Festivals are becoming weirder each year, may be because people lose interest into the regular gathering of the same old bands, how many festivals headlined by Kendrick Lamar, LCD Soundsystem, Lana Del Rey or Radiohead do you really need?
That’s why I woke up with two news, that may inject new blood into the music festival circuit. First, the Muppets played at Outside Lands in San Francisco this past weekend, it was their first-ever live performance and they stole the show! Dr. Teeth & The Electric Mayhem is actually a great name for a puppet band covering the Mowglis, Edward Sharpe and the Magnetic Zeroes, the Band and the Beatles, while taking some liberty with the lyrics. It was a winning situation with these familiar hippie puppets and in particular Animal the drummer, a character I have always had a sweet spot for. The whole set was recorded and you can watch it below, they even have a talk about San Francisco’s recent gentrification, and watch it till the end to see the joyous band joined by the Oakland Tabernacle Choir for the finale, ‘With a Little Help From My Friends’. They certainly go overboard on this one, and puppets have never been more relevant.

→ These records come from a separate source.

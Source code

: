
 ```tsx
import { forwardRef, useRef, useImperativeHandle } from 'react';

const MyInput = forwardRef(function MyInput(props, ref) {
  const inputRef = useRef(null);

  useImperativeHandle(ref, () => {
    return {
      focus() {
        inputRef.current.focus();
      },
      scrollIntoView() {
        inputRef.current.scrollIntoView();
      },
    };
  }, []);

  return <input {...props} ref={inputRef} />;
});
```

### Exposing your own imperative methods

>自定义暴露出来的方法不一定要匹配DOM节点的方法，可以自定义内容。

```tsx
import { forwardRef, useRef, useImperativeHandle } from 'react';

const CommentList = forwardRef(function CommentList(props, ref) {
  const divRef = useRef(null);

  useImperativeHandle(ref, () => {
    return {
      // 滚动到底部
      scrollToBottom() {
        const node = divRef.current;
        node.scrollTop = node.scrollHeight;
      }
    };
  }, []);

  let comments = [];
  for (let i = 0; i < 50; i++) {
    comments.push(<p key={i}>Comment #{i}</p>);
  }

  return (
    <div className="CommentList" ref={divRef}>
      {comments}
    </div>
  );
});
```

So that’s a premiere, but another festival took on another idea, an old one since it has been done before: holograms! At Germany’s heavy metal festival Wacken Open Air, people witnessed a theatrical performance by Dio in hologram form. It looked very real according to the people there, and Jeff Pezziti, the CEO of Eyellusion, the company that made the hologram, said he was inspired by Michael Jackson’s hologram at the Billboard Music Awards in 2014. Tupac was also resurrected at Coachella in 2012, but this new one is sort of a premier too, as it was the first live rock band using a hologram.
The company hopes to launch the Dio tour in 2017 with up to 14 songs so they can have a real live set, and this is just the beginning of a new form of performance. So far no live recording of the show has been posted!
I guess I have seen the future, puppets and holograms will headline festivals in 2020, or may be even before that, and I am not sure it’s a good thing after all.